• Problem statement:
Only the lines of the data below from the one with "versions that don't" through the one with "Not equal to|" are wanted. Repeat them exactly.

• Supplied material:
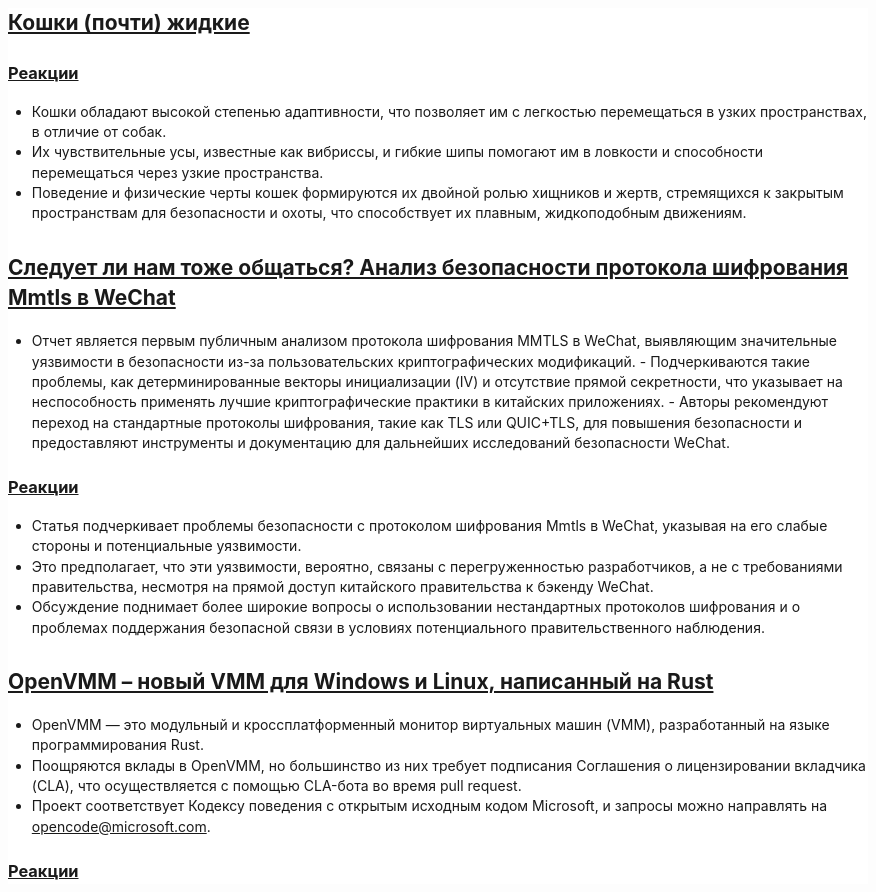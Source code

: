 ## [Кошки (почти) жидкие](<https://www.cell.com/iscience/fulltext/S2589-0042(24)02024-8>)

### [Реакции](https://news.ycombinator.com/item?id=41868683)

- Кошки обладают высокой степенью адаптивности, что позволяет им с легкостью перемещаться в узких пространствах, в отличие от собак.
- Их чувствительные усы, известные как вибриссы, и гибкие шипы помогают им в ловкости и способности перемещаться через узкие пространства.
- Поведение и физические черты кошек формируются их двойной ролью хищников и жертв, стремящихся к закрытым пространствам для безопасности и охоты, что способствует их плавным, жидкоподобным движениям.

## [Следует ли нам тоже общаться? Анализ безопасности протокола шифрования Mmtls в WeChat](https://citizenlab.ca/2024/10/should-we-chat-too-security-analysis-of-wechats-mmtls-encryption-protocol/)

- Отчет является первым публичным анализом протокола шифрования MMTLS в WeChat, выявляющим значительные уязвимости в безопасности из-за пользовательских криптографических модификаций. - Подчеркиваются такие проблемы, как детерминированные векторы инициализации (IV) и отсутствие прямой секретности, что указывает на неспособность применять лучшие криптографические практики в китайских приложениях. - Авторы рекомендуют переход на стандартные протоколы шифрования, такие как TLS или QUIC+TLS, для повышения безопасности и предоставляют инструменты и документацию для дальнейших исследований безопасности WeChat.

### [Реакции](https://news.ycombinator.com/item?id=41863278)

- Статья подчеркивает проблемы безопасности с протоколом шифрования Mmtls в WeChat, указывая на его слабые стороны и потенциальные уязвимости.
- Это предполагает, что эти уязвимости, вероятно, связаны с перегруженностью разработчиков, а не с требованиями правительства, несмотря на прямой доступ китайского правительства к бэкенду WeChat.
- Обсуждение поднимает более широкие вопросы о использовании нестандартных протоколов шифрования и о проблемах поддержания безопасной связи в условиях потенциального правительственного наблюдения.

## [OpenVMM – новый VMM для Windows и Linux, написанный на Rust](https://github.com/microsoft/openvmm)

- OpenVMM — это модульный и кроссплатформенный монитор виртуальных машин (VMM), разработанный на языке программирования Rust.
- Поощряются вклады в OpenVMM, но большинство из них требует подписания Соглашения о лицензировании вкладчика (CLA), что осуществляется с помощью CLA-бота во время pull request.
- Проект соответствует Кодексу поведения с открытым исходным кодом Microsoft, и запросы можно направлять на opencode@microsoft.com.

### [Реакции](https://news.ycombinator.com/item?id=41866742)
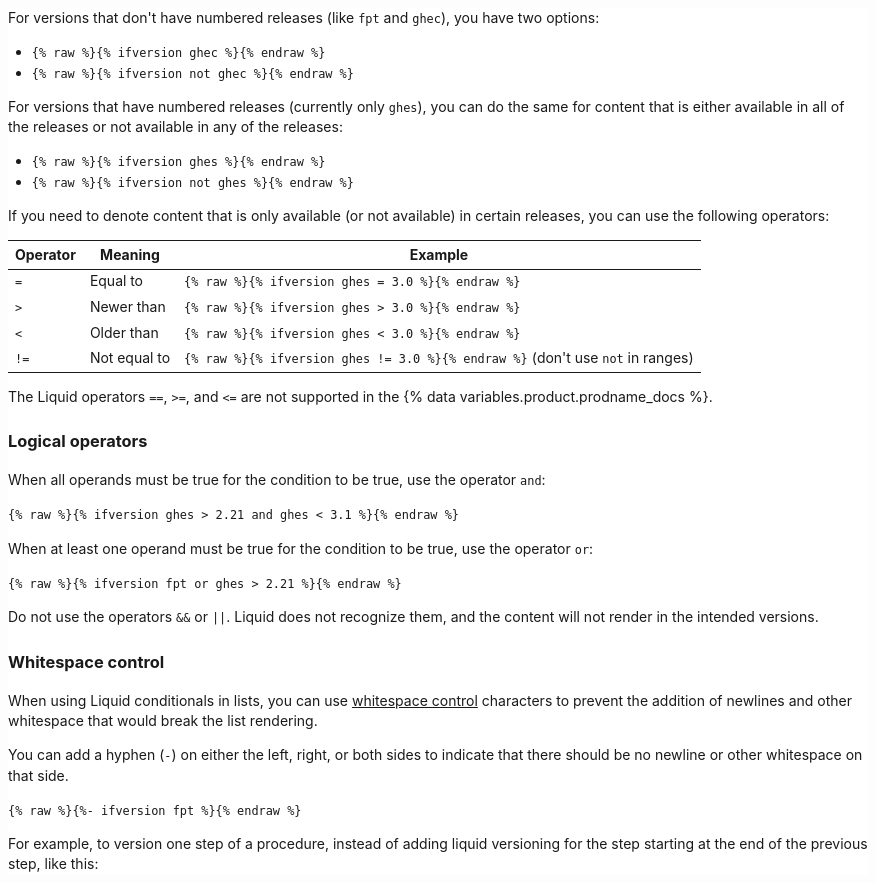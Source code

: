 For versions that don't have numbered releases (like `fpt` and `ghec`), you have two options:

* `{% raw %}{% ifversion ghec %}{% endraw %}`
* `{% raw %}{% ifversion not ghec %}{% endraw %}`

For versions that have numbered releases (currently only `ghes`), you can do the same for content that is either available in all of the releases or not available in any of the releases:

* `{% raw %}{% ifversion ghes %}{% endraw %}`
* `{% raw %}{% ifversion not ghes %}{% endraw %}`

If you need to denote content that is only available (or not available) in certain releases, you can use the following operators:

|Operator | Meaning| Example
|--|--|--|
|`=`| Equal to| `{% raw %}{% ifversion ghes = 3.0 %}{% endraw %}`
|`>`| Newer than| `{% raw %}{% ifversion ghes > 3.0 %}{% endraw %}`
|`<`| Older than| `{% raw %}{% ifversion ghes < 3.0 %}{% endraw %}`
|`!=`| Not equal to| `{% raw %}{% ifversion ghes != 3.0 %}{% endraw %}` (don't use `not` in ranges)

The Liquid operators `==`, `>=`, and `<=` are not supported in the {% data variables.product.prodname_docs %}.

### Logical operators

When all operands must be true for the condition to be true, use the operator `and`:

```text
{% raw %}{% ifversion ghes > 2.21 and ghes < 3.1 %}{% endraw %}
```

When at least one operand must be true for the condition to be true, use the operator `or`:

```text
{% raw %}{% ifversion fpt or ghes > 2.21 %}{% endraw %}
```

Do not use the operators `&&` or `||`. Liquid does not recognize them, and the content will not render in the intended versions.

### Whitespace control

When using Liquid conditionals in lists, you can use [whitespace control](https://shopify.github.io/liquid/basics/whitespace/) characters to prevent the addition of newlines and other whitespace that would break the list rendering.

You can add a hyphen (`-`) on either the left, right, or both sides to indicate that there should be no newline or other whitespace on that side.

```text
{% raw %}{%- ifversion fpt %}{% endraw %}
```

For example, to version one step of a procedure, instead of adding liquid versioning for the step starting at the end of the previous step, like this:
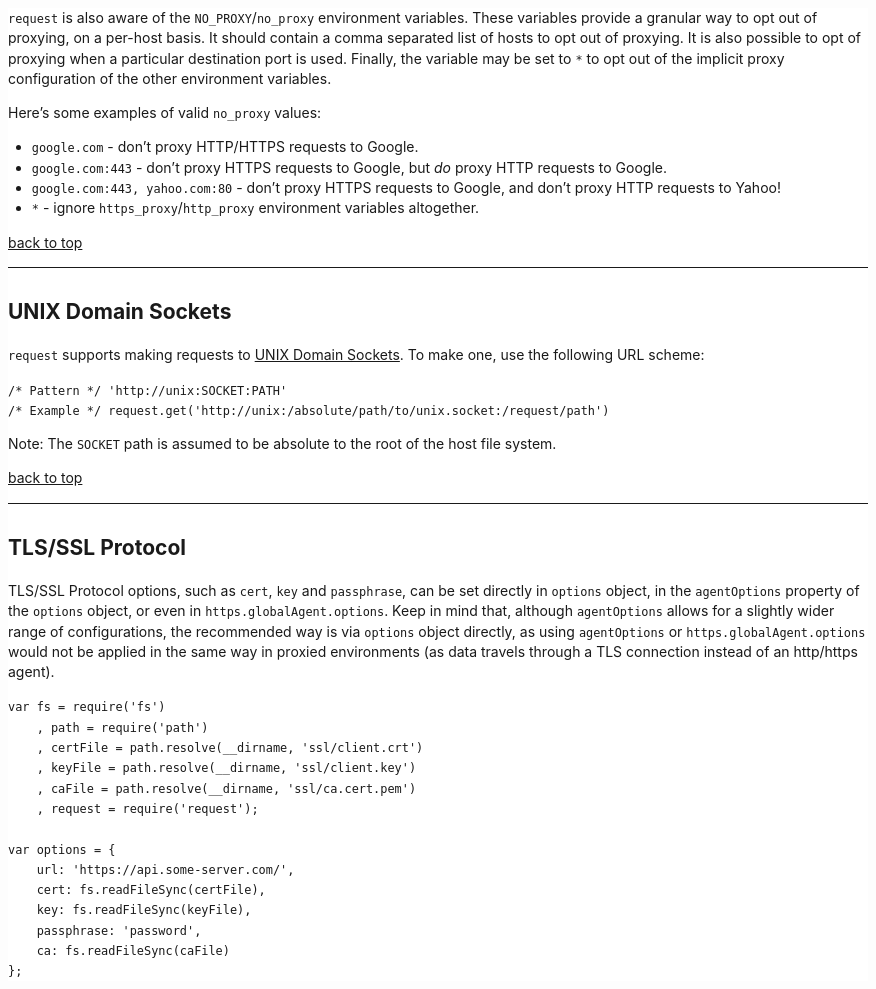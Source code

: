 `request` is also aware of the `NO_PROXY`/`no_proxy` environment variables. These variables provide a granular way to opt out of proxying, on a per-host basis. It should contain a comma separated list of hosts to opt out of proxying. It is also possible to opt of proxying when a particular destination port is used. Finally, the variable may be set to `*` to opt out of the implicit proxy configuration of the other environment variables.

Here’s some examples of valid `no_proxy` values:

-   `google.com` - don’t proxy HTTP/HTTPS requests to Google.
-   `google.com:443` - don’t proxy HTTPS requests to Google, but *do* proxy HTTP requests to Google.
-   `google.com:443, yahoo.com:80` - don’t proxy HTTPS requests to Google, and don’t proxy HTTP requests to Yahoo!
-   `*` - ignore `https_proxy`/`http_proxy` environment variables altogether.

[back to top](#table-of-contents)

------------------------------------------------------------------------

UNIX Domain Sockets
-------------------

`request` supports making requests to [UNIX Domain Sockets](https://en.wikipedia.org/wiki/Unix_domain_socket). To make one, use the following URL scheme:

    /* Pattern */ 'http://unix:SOCKET:PATH'
    /* Example */ request.get('http://unix:/absolute/path/to/unix.socket:/request/path')

Note: The `SOCKET` path is assumed to be absolute to the root of the host file system.

[back to top](#table-of-contents)

------------------------------------------------------------------------

TLS/SSL Protocol
----------------

TLS/SSL Protocol options, such as `cert`, `key` and `passphrase`, can be set directly in `options` object, in the `agentOptions` property of the `options` object, or even in `https.globalAgent.options`. Keep in mind that, although `agentOptions` allows for a slightly wider range of configurations, the recommended way is via `options` object directly, as using `agentOptions` or `https.globalAgent.options` would not be applied in the same way in proxied environments (as data travels through a TLS connection instead of an http/https agent).

    var fs = require('fs')
        , path = require('path')
        , certFile = path.resolve(__dirname, 'ssl/client.crt')
        , keyFile = path.resolve(__dirname, 'ssl/client.key')
        , caFile = path.resolve(__dirname, 'ssl/ca.cert.pem')
        , request = require('request');

    var options = {
        url: 'https://api.some-server.com/',
        cert: fs.readFileSync(certFile),
        key: fs.readFileSync(keyFile),
        passphrase: 'password',
        ca: fs.readFileSync(caFile)
    };
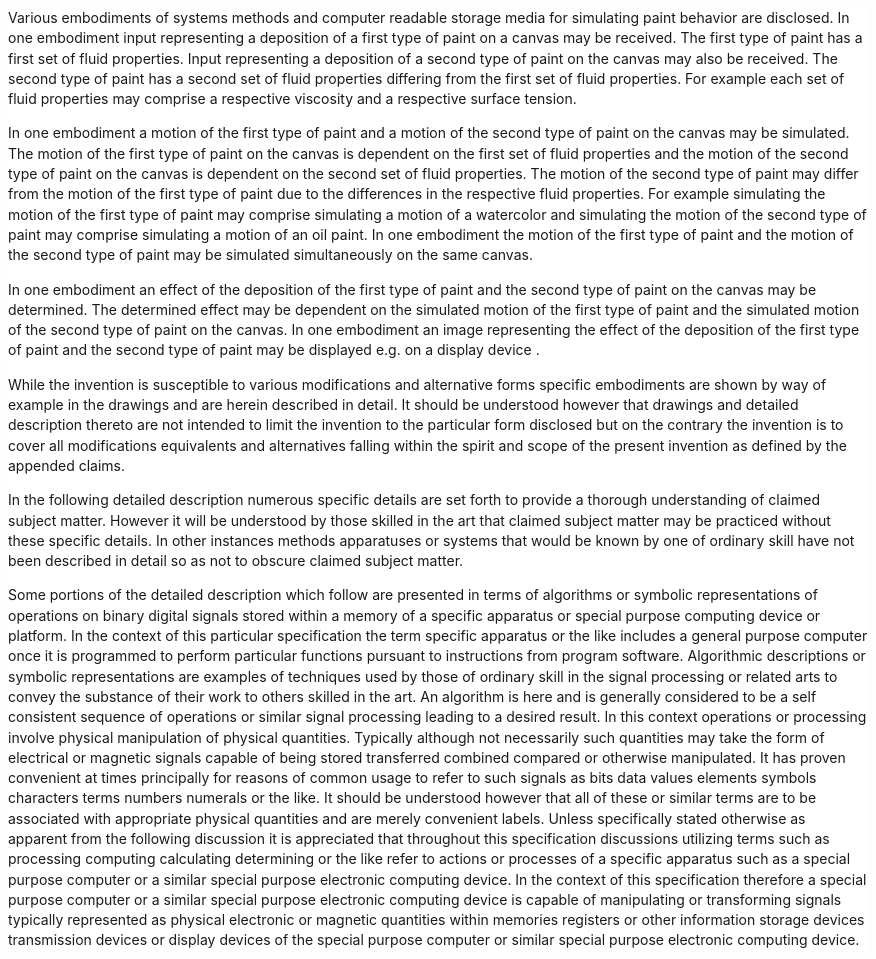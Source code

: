 Various embodiments of systems methods and computer readable storage media for simulating paint behavior are disclosed. In one embodiment input representing a deposition of a first type of paint on a canvas may be received. The first type of paint has a first set of fluid properties. Input representing a deposition of a second type of paint on the canvas may also be received. The second type of paint has a second set of fluid properties differing from the first set of fluid properties. For example each set of fluid properties may comprise a respective viscosity and a respective surface tension.

In one embodiment a motion of the first type of paint and a motion of the second type of paint on the canvas may be simulated. The motion of the first type of paint on the canvas is dependent on the first set of fluid properties and the motion of the second type of paint on the canvas is dependent on the second set of fluid properties. The motion of the second type of paint may differ from the motion of the first type of paint due to the differences in the respective fluid properties. For example simulating the motion of the first type of paint may comprise simulating a motion of a watercolor and simulating the motion of the second type of paint may comprise simulating a motion of an oil paint. In one embodiment the motion of the first type of paint and the motion of the second type of paint may be simulated simultaneously on the same canvas.

In one embodiment an effect of the deposition of the first type of paint and the second type of paint on the canvas may be determined. The determined effect may be dependent on the simulated motion of the first type of paint and the simulated motion of the second type of paint on the canvas. In one embodiment an image representing the effect of the deposition of the first type of paint and the second type of paint may be displayed e.g. on a display device .

While the invention is susceptible to various modifications and alternative forms specific embodiments are shown by way of example in the drawings and are herein described in detail. It should be understood however that drawings and detailed description thereto are not intended to limit the invention to the particular form disclosed but on the contrary the invention is to cover all modifications equivalents and alternatives falling within the spirit and scope of the present invention as defined by the appended claims.

In the following detailed description numerous specific details are set forth to provide a thorough understanding of claimed subject matter. However it will be understood by those skilled in the art that claimed subject matter may be practiced without these specific details. In other instances methods apparatuses or systems that would be known by one of ordinary skill have not been described in detail so as not to obscure claimed subject matter.

Some portions of the detailed description which follow are presented in terms of algorithms or symbolic representations of operations on binary digital signals stored within a memory of a specific apparatus or special purpose computing device or platform. In the context of this particular specification the term specific apparatus or the like includes a general purpose computer once it is programmed to perform particular functions pursuant to instructions from program software. Algorithmic descriptions or symbolic representations are examples of techniques used by those of ordinary skill in the signal processing or related arts to convey the substance of their work to others skilled in the art. An algorithm is here and is generally considered to be a self consistent sequence of operations or similar signal processing leading to a desired result. In this context operations or processing involve physical manipulation of physical quantities. Typically although not necessarily such quantities may take the form of electrical or magnetic signals capable of being stored transferred combined compared or otherwise manipulated. It has proven convenient at times principally for reasons of common usage to refer to such signals as bits data values elements symbols characters terms numbers numerals or the like. It should be understood however that all of these or similar terms are to be associated with appropriate physical quantities and are merely convenient labels. Unless specifically stated otherwise as apparent from the following discussion it is appreciated that throughout this specification discussions utilizing terms such as processing computing calculating determining or the like refer to actions or processes of a specific apparatus such as a special purpose computer or a similar special purpose electronic computing device. In the context of this specification therefore a special purpose computer or a similar special purpose electronic computing device is capable of manipulating or transforming signals typically represented as physical electronic or magnetic quantities within memories registers or other information storage devices transmission devices or display devices of the special purpose computer or similar special purpose electronic computing device.
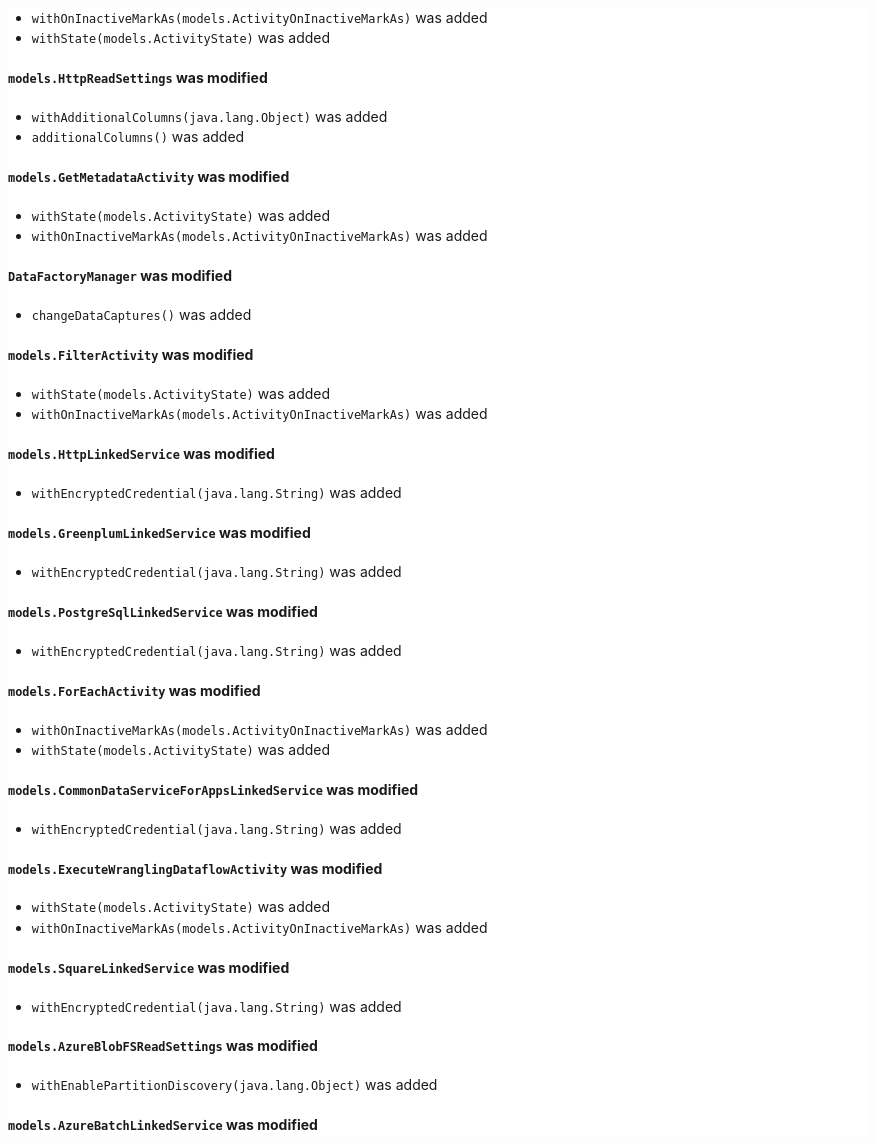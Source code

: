 * `withOnInactiveMarkAs(models.ActivityOnInactiveMarkAs)` was added
* `withState(models.ActivityState)` was added

#### `models.HttpReadSettings` was modified

* `withAdditionalColumns(java.lang.Object)` was added
* `additionalColumns()` was added

#### `models.GetMetadataActivity` was modified

* `withState(models.ActivityState)` was added
* `withOnInactiveMarkAs(models.ActivityOnInactiveMarkAs)` was added

#### `DataFactoryManager` was modified

* `changeDataCaptures()` was added

#### `models.FilterActivity` was modified

* `withState(models.ActivityState)` was added
* `withOnInactiveMarkAs(models.ActivityOnInactiveMarkAs)` was added

#### `models.HttpLinkedService` was modified

* `withEncryptedCredential(java.lang.String)` was added

#### `models.GreenplumLinkedService` was modified

* `withEncryptedCredential(java.lang.String)` was added

#### `models.PostgreSqlLinkedService` was modified

* `withEncryptedCredential(java.lang.String)` was added

#### `models.ForEachActivity` was modified

* `withOnInactiveMarkAs(models.ActivityOnInactiveMarkAs)` was added
* `withState(models.ActivityState)` was added

#### `models.CommonDataServiceForAppsLinkedService` was modified

* `withEncryptedCredential(java.lang.String)` was added

#### `models.ExecuteWranglingDataflowActivity` was modified

* `withState(models.ActivityState)` was added
* `withOnInactiveMarkAs(models.ActivityOnInactiveMarkAs)` was added

#### `models.SquareLinkedService` was modified

* `withEncryptedCredential(java.lang.String)` was added

#### `models.AzureBlobFSReadSettings` was modified

* `withEnablePartitionDiscovery(java.lang.Object)` was added

#### `models.AzureBatchLinkedService` was modified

• Result of the exercise:
: For versions that don't have numbered releases (like `fpt` and `ghec`), you have two options:

* `{% raw %}{% ifversion ghec %}{% endraw %}`
* `{% raw %}{% ifversion not ghec %}{% endraw %}`

For versions that have numbered releases (currently only `ghes`), you can do the same for content that is either available in all of the releases or not available in any of the releases:

* `{% raw %}{% ifversion ghes %}{% endraw %}`
* `{% raw %}{% ifversion not ghes %}{% endraw %}`

If you need to denote content that is only available (or not available) in certain releases, you can use the following operators:

|Operator | Meaning| Example
|--|--|--|
|`=`| Equal to| `{% raw %}{% ifversion ghes = 3.0 %}{% endraw %}`
|`>`| Newer than| `{% raw %}{% ifversion ghes > 3.0 %}{% endraw %}`
|`<`| Older than| `{% raw %}{% ifversion ghes < 3.0 %}{% endraw %}`
|`!=`| Not equal to| `{% raw %}{% ifversion ghes != 3.0 %}{% endraw %}` (don't use `not` in ranges)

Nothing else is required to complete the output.